AIM OF THE TASK: All of the records should be restated word for word.

====== INPUT RECORDS ======

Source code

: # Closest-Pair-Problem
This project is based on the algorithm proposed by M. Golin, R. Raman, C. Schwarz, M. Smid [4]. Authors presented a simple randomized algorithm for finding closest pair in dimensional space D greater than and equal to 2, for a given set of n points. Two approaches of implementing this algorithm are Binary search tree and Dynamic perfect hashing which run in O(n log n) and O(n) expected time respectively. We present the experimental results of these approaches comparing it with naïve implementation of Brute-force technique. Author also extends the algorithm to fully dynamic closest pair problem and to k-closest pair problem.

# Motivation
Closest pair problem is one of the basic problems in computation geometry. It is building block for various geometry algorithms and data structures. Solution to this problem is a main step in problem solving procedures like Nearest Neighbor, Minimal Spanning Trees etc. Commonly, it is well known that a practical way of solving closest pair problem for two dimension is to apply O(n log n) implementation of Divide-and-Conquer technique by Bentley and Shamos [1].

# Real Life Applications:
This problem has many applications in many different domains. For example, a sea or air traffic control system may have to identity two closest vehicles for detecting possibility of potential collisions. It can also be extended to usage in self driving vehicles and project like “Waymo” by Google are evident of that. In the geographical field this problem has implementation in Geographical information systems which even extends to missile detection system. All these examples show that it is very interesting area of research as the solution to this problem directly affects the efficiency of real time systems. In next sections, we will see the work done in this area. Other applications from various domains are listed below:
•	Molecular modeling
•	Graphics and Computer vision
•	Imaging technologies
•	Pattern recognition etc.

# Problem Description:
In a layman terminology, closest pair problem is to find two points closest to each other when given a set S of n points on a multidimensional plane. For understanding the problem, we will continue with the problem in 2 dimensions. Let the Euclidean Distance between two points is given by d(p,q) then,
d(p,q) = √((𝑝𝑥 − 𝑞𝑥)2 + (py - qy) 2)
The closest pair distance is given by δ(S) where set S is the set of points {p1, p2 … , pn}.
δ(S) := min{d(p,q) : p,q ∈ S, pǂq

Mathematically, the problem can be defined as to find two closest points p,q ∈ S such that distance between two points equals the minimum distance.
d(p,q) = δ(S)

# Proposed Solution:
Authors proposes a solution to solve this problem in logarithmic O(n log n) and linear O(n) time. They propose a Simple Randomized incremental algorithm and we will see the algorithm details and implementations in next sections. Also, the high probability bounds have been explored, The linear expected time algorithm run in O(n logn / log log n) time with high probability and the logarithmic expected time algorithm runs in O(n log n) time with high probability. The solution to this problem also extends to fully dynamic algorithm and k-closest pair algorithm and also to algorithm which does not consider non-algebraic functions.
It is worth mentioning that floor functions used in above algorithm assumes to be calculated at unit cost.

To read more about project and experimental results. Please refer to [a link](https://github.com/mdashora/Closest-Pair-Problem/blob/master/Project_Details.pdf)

======

TASK OUTPUT:
Source code

: # Closest-Pair-Problem
This project is based on the algorithm proposed by M. Golin, R. Raman, C. Schwarz, M. Smid [4]. Authors presented a simple randomized algorithm for finding closest pair in dimensional space D greater than and equal to 2, for a given set of n points. Two approaches of implementing this algorithm are Binary search tree and Dynamic perfect hashing which run in O(n log n) and O(n) expected time respectively. We present the experimental results of these approaches comparing it with naïve implementation of Brute-force technique. Author also extends the algorithm to fully dynamic closest pair problem and to k-closest pair problem.

# Motivation
Closest pair problem is one of the basic problems in computation geometry. It is building block for various geometry algorithms and data structures. Solution to this problem is a main step in problem solving procedures like Nearest Neighbor, Minimal Spanning Trees etc. Commonly, it is well known that a practical way of solving closest pair problem for two dimension is to apply O(n log n) implementation of Divide-and-Conquer technique by Bentley and Shamos [1].

# Real Life Applications:
This problem has many applications in many different domains. For example, a sea or air traffic control system may have to identity two closest vehicles for detecting possibility of potential collisions. It can also be extended to usage in self driving vehicles and project like “Waymo” by Google are evident of that. In the geographical field this problem has implementation in Geographical information systems which even extends to missile detection system. All these examples show that it is very interesting area of research as the solution to this problem directly affects the efficiency of real time systems. In next sections, we will see the work done in this area. Other applications from various domains are listed below:
•	Molecular modeling
•	Graphics and Computer vision
•	Imaging technologies
•	Pattern recognition etc.

# Problem Description:
In a layman terminology, closest pair problem is to find two points closest to each other when given a set S of n points on a multidimensional plane. For understanding the problem, we will continue with the problem in 2 dimensions. Let the Euclidean Distance between two points is given by d(p,q) then,
d(p,q) = √((𝑝𝑥 − 𝑞𝑥)2 + (py - qy) 2)
The closest pair distance is given by δ(S) where set S is the set of points {p1, p2 … , pn}.
δ(S) := min{d(p,q) : p,q ∈ S, pǂq

Mathematically, the problem can be defined as to find two closest points p,q ∈ S such that distance between two points equals the minimum distance.
d(p,q) = δ(S)

# Proposed Solution:
Authors proposes a solution to solve this problem in logarithmic O(n log n) and linear O(n) time. They propose a Simple Randomized incremental algorithm and we will see the algorithm details and implementations in next sections. Also, the high probability bounds have been explored, The linear expected time algorithm run in O(n logn / log log n) time with high probability and the logarithmic expected time algorithm runs in O(n log n) time with high probability. The solution to this problem also extends to fully dynamic algorithm and k-closest pair algorithm and also to algorithm which does not consider non-algebraic functions.
It is worth mentioning that floor functions used in above algorithm assumes to be calculated at unit cost.

To read more about project and experimental results. Please refer to [a link](https://github.com/mdashora/Closest-Pair-Problem/blob/master/Project_Details.pdf)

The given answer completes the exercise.